** Supplied entries follows **

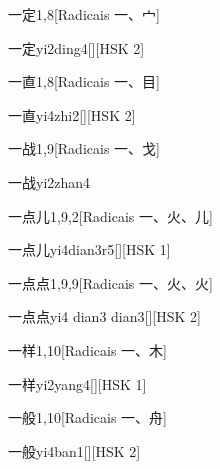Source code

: \begin{entry}{一定}{1,8}[Radicais ⼀、⼧]
  \begin{phonetics}{一定}{yi2ding4}[][HSK 2]
  \end{phonetics}
\end{entry}

\begin{entry}{一直}{1,8}[Radicais ⼀、⽬]
  \begin{phonetics}{一直}{yi4zhi2}[][HSK 2]
  \end{phonetics}
\end{entry}

\begin{entry}{一战}{1,9}[Radicais ⼀、⼽]
  \begin{phonetics}{一战}{yi2zhan4}
  \end{phonetics}
\end{entry}

\begin{entry}{一点儿}{1,9,2}[Radicais ⼀、⽕、⼉]
  \begin{phonetics}{一点儿}{yi4dian3r5}[][HSK 1]
  \end{phonetics}
\end{entry}

\begin{entry}{一点点}{1,9,9}[Radicais ⼀、⽕、⽕]
  \begin{phonetics}{一点点}{yi4 dian3 dian3}[][HSK 2]
  \end{phonetics}
\end{entry}

\begin{entry}{一样}{1,10}[Radicais ⼀、⽊]
  \begin{phonetics}{一样}{yi2yang4}[][HSK 1]
  \end{phonetics}
\end{entry}

\begin{entry}{一般}{1,10}[Radicais ⼀、⾈]
  \begin{phonetics}{一般}{yi4ban1}[][HSK 2]
  \end{phonetics}
\end{entry}

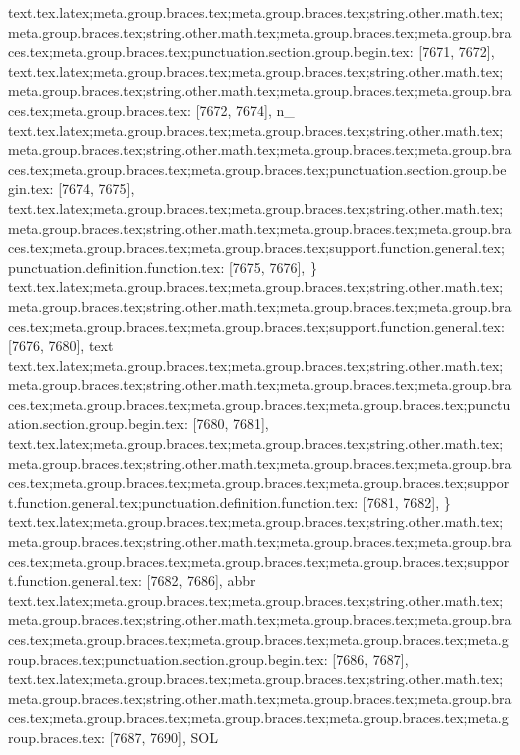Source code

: {{{{{{{{{{{{{{{{{{{{{{{{{{{{{{{{{{{{{{{{{{{{{{{{{{{{{{{{{{{{{{{{{{{{{{{{{{{{{{{{{{{{{{{{{{{{{{{{{{{{{{{{{{{{{{{{{{{{{{{{{{{{{{{{{{{{{{{{{{{{{{{{{{{{{{{{{{{{{{{{{{{{{{{{{{{{{{{{{{{{{{{{{{{{{{{{{{{{{{{{{{{{{{{{{{{{{{{{{{text.tex.latex;meta.group.braces.tex;meta.group.braces.tex;string.other.math.tex;meta.group.braces.tex;string.other.math.tex;meta.group.braces.tex;meta.group.braces.tex;meta.group.braces.tex;punctuation.section.group.begin.tex: [7671, 7672], {{}
text.tex.latex;meta.group.braces.tex;meta.group.braces.tex;string.other.math.tex;meta.group.braces.tex;string.other.math.tex;meta.group.braces.tex;meta.group.braces.tex;meta.group.braces.tex: [7672, 7674], {n_}
text.tex.latex;meta.group.braces.tex;meta.group.braces.tex;string.other.math.tex;meta.group.braces.tex;string.other.math.tex;meta.group.braces.tex;meta.group.braces.tex;meta.group.braces.tex;meta.group.braces.tex;punctuation.section.group.begin.tex: [7674, 7675], {{}
text.tex.latex;meta.group.braces.tex;meta.group.braces.tex;string.other.math.tex;meta.group.braces.tex;string.other.math.tex;meta.group.braces.tex;meta.group.braces.tex;meta.group.braces.tex;meta.group.braces.tex;support.function.general.tex;punctuation.definition.function.tex: [7675, 7676], {\}
text.tex.latex;meta.group.braces.tex;meta.group.braces.tex;string.other.math.tex;meta.group.braces.tex;string.other.math.tex;meta.group.braces.tex;meta.group.braces.tex;meta.group.braces.tex;meta.group.braces.tex;support.function.general.tex: [7676, 7680], {text}
text.tex.latex;meta.group.braces.tex;meta.group.braces.tex;string.other.math.tex;meta.group.braces.tex;string.other.math.tex;meta.group.braces.tex;meta.group.braces.tex;meta.group.braces.tex;meta.group.braces.tex;meta.group.braces.tex;punctuation.section.group.begin.tex: [7680, 7681], {{}
text.tex.latex;meta.group.braces.tex;meta.group.braces.tex;string.other.math.tex;meta.group.braces.tex;string.other.math.tex;meta.group.braces.tex;meta.group.braces.tex;meta.group.braces.tex;meta.group.braces.tex;meta.group.braces.tex;support.function.general.tex;punctuation.definition.function.tex: [7681, 7682], {\}
text.tex.latex;meta.group.braces.tex;meta.group.braces.tex;string.other.math.tex;meta.group.braces.tex;string.other.math.tex;meta.group.braces.tex;meta.group.braces.tex;meta.group.braces.tex;meta.group.braces.tex;meta.group.braces.tex;support.function.general.tex: [7682, 7686], {abbr}
text.tex.latex;meta.group.braces.tex;meta.group.braces.tex;string.other.math.tex;meta.group.braces.tex;string.other.math.tex;meta.group.braces.tex;meta.group.braces.tex;meta.group.braces.tex;meta.group.braces.tex;meta.group.braces.tex;meta.group.braces.tex;punctuation.section.group.begin.tex: [7686, 7687], {{}
text.tex.latex;meta.group.braces.tex;meta.group.braces.tex;string.other.math.tex;meta.group.braces.tex;string.other.math.tex;meta.group.braces.tex;meta.group.braces.tex;meta.group.braces.tex;meta.group.braces.tex;meta.group.braces.tex;meta.group.braces.tex: [7687, 7690], {SOL}
}}}}}}}}}}}}}}}}}}}}}}}}}}}}}}}}}}}}}}}}}}}}}}}}}}}}}}}}}}}}}}}}}}}}}}}}}}}}}}}}}}}}}}}}}}}}}}}}}}}}}}}}}}}}}}}}}}}}}}}}}}}}}}}}}}}}}}}}}}}}}}}}}}}}}}}}}}}}}}}}}}}}}}}}}}}}}}}}}}}}}}}}}}}}}}}}}}}}}}}}}}}}}}}}}}}}}}}}}}}}}}}}
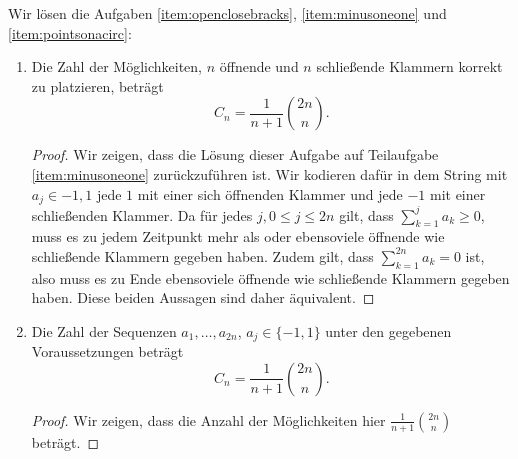 \documentclass{scrartcl} %
\begin{document}
    \begin{aufgabe}
        Wir lösen die Aufgaben \ref{item:openclosebracks}, \ref{item:minusoneone} und \ref{item:pointsonacirc}:
        \begin{enumerate}[label=(\alph*)]
            \item\label{item:openclosebracks} Die Zahl der Möglichkeiten, $n$ öffnende und $n$ schließende Klammern korrekt zu platzieren, beträgt
            \[
                C_n = \frac{1}{n + 1}\binom{2n}{n}.
            \]
            \begin{proof}
                Wir zeigen, dass die Lösung dieser Aufgabe auf Teilaufgabe \ref{item:minusoneone} zurückzuführen ist. Wir kodieren dafür in dem String mit $a_j \in {-1, 1}$ jede $1$ mit einer sich öffnenden Klammer und jede $-1$ mit einer schließenden Klammer. Da für jedes $j, 0 \leq j \leq 2n$ gilt, dass $\sum_{k = 1}^j a_k\geq 0$, muss es zu jedem Zeitpunkt mehr als oder ebensoviele öffnende wie schließende Klammern gegeben haben. Zudem gilt, dass $\sum_{k = 1}^{2n} a_k = 0$ ist, also muss es zu Ende ebensoviele öffnende wie schließende Klammern gegeben haben. Diese beiden Aussagen sind daher äquivalent.
            \end{proof}
            \item\label{item:minusoneone} Die Zahl der Sequenzen $a_1,\ldots, a_{2n}$, $a_j \in \{-1,1\}$ unter den gegebenen Voraussetzungen beträgt
            \[
                C_n = \frac{1}{n + 1}\binom{2n}{n}.
            \]
            \begin{proof}
                Wir zeigen, dass die Anzahl der Möglichkeiten hier $\frac{1}{n + 1}\binom{2n}{n}$ beträgt.


\end{proof}
\end{enumerate}
\end{aufgabe}
\end{document}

** End of Supplied entries **

What to do — If a line in the material holds "Möglichkeiten", copy it.

Exercise output —
            \item\label{item:openclosebracks} Die Zahl der Möglichkeiten, $n$ öffnende und $n$ schließende Klammern korrekt zu platzieren, beträgt
                Wir zeigen, dass die Anzahl der Möglichkeiten hier $\frac{1}{n + 1}\binom{2n}{n}$ beträgt.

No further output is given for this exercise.